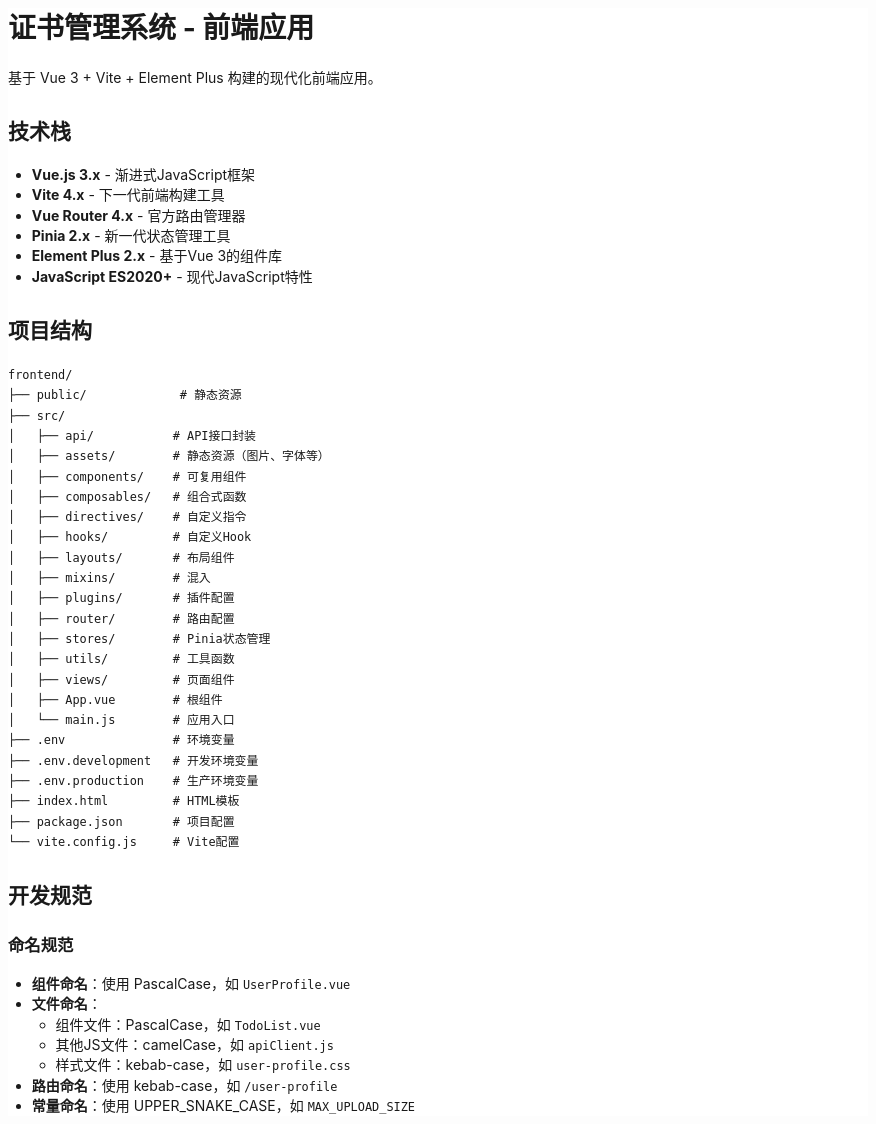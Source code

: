 # 证书管理系统 - 前端应用

基于 Vue 3 + Vite + Element Plus 构建的现代化前端应用。

## 技术栈

- **Vue.js 3.x** - 渐进式JavaScript框架
- **Vite 4.x** - 下一代前端构建工具
- **Vue Router 4.x** - 官方路由管理器
- **Pinia 2.x** - 新一代状态管理工具
- **Element Plus 2.x** - 基于Vue 3的组件库
- **JavaScript ES2020+** - 现代JavaScript特性

## 项目结构

```
frontend/
├── public/             # 静态资源
├── src/
│   ├── api/           # API接口封装
│   ├── assets/        # 静态资源（图片、字体等）
│   ├── components/    # 可复用组件
│   ├── composables/   # 组合式函数
│   ├── directives/    # 自定义指令
│   ├── hooks/         # 自定义Hook
│   ├── layouts/       # 布局组件
│   ├── mixins/        # 混入
│   ├── plugins/       # 插件配置
│   ├── router/        # 路由配置
│   ├── stores/        # Pinia状态管理
│   ├── utils/         # 工具函数
│   ├── views/         # 页面组件
│   ├── App.vue        # 根组件
│   └── main.js        # 应用入口
├── .env               # 环境变量
├── .env.development   # 开发环境变量
├── .env.production    # 生产环境变量
├── index.html         # HTML模板
├── package.json       # 项目配置
└── vite.config.js     # Vite配置
```

## 开发规范

### 命名规范

- **组件命名**：使用 PascalCase，如 `UserProfile.vue`
- **文件命名**：
  - 组件文件：PascalCase，如 `TodoList.vue`
  - 其他JS文件：camelCase，如 `apiClient.js`
  - 样式文件：kebab-case，如 `user-profile.css`
- **路由命名**：使用 kebab-case，如 `/user-profile`
- **常量命名**：使用 UPPER_SNAKE_CASE，如 `MAX_UPLOAD_SIZE`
----
**Work to complete**
Select the lines from the entries that include the word "Plus".

**Task solution**
基于 Vue 3 + Vite + Element Plus 构建的现代化前端应用。
- **Element Plus 2.x** - 基于Vue 3的组件库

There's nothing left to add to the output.